# Task directions
From the data below, repeat everything exactly except the images.

# Data to examine
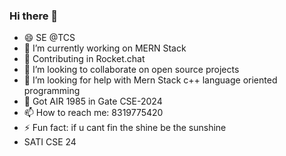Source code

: ### Hi there 👋


- 😄 SE @TCS
- 🔭 I’m currently working on MERN Stack 
- 🌱 Contributing in Rocket.chat
- 👯 I’m looking to collaborate on open source projects
- 🤔 I’m looking for help with Mern Stack c++ language oriented programming
- 💬 Got AIR 1985 in Gate CSE-2024
- 📫 How to reach me: 8319775420
- ⚡ Fun fact: if u cant fin the shine be the sunshine
- SATI CSE 24
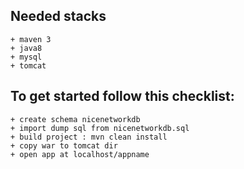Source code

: ## Needed stacks
    + maven 3
    + java8
    + mysql
    + tomcat
    
## To get started follow this checklist:
    + create schema nicenetworkdb
    + import dump sql from nicenetworkdb.sql
    + build project : mvn clean install
    + copy war to tomcat dir
    + open app at localhost/appname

# Response area
Source code

: ### Hi there 👋


- 😄 SE @TCS
- 🔭 I’m currently working on MERN Stack 
- 🌱 Contributing in Rocket.chat
- 👯 I’m looking to collaborate on open source projects
- 🤔 I’m looking for help with Mern Stack c++ language oriented programming
- 💬 Got AIR 1985 in Gate CSE-2024
- 📫 How to reach me: 8319775420
- ⚡ Fun fact: if u cant fin the shine be the sunshine
- SATI CSE 24
Source code

: ## Needed stacks
    + maven 3
    + java8
    + mysql
    + tomcat
    
## To get started follow this checklist:
    + create schema nicenetworkdb
    + import dump sql from nicenetworkdb.sql
    + build project : mvn clean install
    + copy war to tomcat dir
    + open app at localhost/appname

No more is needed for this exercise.